Les Brits eux-mêmes semblent se désintéresser du football en regardant tous les dimanches, sur Channel 4, les matchs de Serie A, pour s’extasier devant la Samp de Mancini ou le Milan AC de Van Basten.
A y regarder de plus près, il est vrai qu’il y a de quoi être déprimé pour le rose et néanmoins grassouillet sujet de sa Majesté. Même les Yougoslaves (Etoile Rouge 1991), les Espagnols (1992) et surtout les Frogs (OM 1993) arrivent à gagner la prestigieuse Coupe des champions, elle qui avait pour habitude, le printemps venu, de basculer de l’autre côté de la Manche jusque dans le milieu des années 1980 et la folie du Heysel.
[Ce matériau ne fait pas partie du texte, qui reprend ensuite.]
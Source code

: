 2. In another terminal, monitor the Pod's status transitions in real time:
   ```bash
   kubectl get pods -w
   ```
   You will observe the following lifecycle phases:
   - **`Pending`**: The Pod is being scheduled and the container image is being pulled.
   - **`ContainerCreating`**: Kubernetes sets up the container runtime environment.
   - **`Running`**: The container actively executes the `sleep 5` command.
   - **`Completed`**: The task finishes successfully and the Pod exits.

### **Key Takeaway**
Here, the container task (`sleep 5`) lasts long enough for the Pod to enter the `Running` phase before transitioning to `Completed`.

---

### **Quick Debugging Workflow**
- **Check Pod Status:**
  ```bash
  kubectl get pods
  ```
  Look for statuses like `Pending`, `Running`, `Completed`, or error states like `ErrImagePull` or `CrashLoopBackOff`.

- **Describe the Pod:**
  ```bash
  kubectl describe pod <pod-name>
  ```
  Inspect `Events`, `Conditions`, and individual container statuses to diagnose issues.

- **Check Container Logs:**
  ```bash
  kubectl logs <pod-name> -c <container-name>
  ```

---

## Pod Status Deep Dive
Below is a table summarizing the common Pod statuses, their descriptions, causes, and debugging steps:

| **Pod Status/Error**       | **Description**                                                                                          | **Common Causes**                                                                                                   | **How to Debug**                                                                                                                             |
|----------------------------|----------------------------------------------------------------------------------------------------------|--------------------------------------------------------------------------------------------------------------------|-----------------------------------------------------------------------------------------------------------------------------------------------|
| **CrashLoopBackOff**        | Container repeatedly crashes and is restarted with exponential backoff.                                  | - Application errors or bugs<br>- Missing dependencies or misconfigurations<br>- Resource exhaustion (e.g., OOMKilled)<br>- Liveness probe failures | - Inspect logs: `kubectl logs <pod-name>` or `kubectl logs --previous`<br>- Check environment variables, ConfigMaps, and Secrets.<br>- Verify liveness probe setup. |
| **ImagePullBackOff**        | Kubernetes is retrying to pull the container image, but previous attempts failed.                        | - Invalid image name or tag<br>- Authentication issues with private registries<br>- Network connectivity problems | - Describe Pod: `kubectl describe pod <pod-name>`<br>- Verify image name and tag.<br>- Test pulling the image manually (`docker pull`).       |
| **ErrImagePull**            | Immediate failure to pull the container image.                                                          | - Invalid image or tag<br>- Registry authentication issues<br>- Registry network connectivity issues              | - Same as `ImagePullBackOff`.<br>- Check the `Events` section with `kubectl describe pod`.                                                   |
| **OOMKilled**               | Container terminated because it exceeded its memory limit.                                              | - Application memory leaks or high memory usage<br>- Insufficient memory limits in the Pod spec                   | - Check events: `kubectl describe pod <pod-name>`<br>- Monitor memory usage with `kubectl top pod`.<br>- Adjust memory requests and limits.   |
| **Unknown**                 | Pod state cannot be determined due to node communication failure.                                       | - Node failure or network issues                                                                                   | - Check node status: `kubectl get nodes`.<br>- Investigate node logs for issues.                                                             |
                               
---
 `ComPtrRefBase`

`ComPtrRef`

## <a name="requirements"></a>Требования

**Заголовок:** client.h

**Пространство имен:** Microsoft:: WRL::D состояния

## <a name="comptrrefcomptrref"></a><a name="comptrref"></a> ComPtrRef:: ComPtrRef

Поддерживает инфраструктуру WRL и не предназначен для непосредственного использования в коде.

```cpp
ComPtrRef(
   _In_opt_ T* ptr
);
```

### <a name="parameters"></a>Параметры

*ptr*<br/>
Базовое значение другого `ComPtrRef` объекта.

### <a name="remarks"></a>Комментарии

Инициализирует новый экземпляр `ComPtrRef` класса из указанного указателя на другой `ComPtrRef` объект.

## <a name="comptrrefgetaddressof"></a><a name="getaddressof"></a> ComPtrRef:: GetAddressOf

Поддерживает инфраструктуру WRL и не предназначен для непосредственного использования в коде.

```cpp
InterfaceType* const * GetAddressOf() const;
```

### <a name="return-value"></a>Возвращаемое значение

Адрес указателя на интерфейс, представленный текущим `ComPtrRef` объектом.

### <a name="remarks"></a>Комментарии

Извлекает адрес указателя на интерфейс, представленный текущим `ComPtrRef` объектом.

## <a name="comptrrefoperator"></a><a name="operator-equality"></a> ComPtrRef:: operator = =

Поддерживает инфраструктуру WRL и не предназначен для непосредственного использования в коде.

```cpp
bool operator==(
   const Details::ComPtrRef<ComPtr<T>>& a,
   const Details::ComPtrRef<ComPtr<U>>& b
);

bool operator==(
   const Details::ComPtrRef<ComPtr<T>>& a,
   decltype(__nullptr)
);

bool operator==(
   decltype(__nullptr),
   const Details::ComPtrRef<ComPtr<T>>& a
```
Les clubs anglais ne font plus peur à personne et c’est à peine si les continentaux daignent ricaner quand on leur parle du pays qui a inventé le football. Du mépris, rien que du mépris. Les stars du championnat britannique ont déserté la Perfide Albion pour les pays latins (Lineker, Waddle, Hoddle, Hateley, Wilkins, Platt, Gascoigne, …) et il ne reste sur les billards britanniques que des bourrins qui font peur aux petits garçons.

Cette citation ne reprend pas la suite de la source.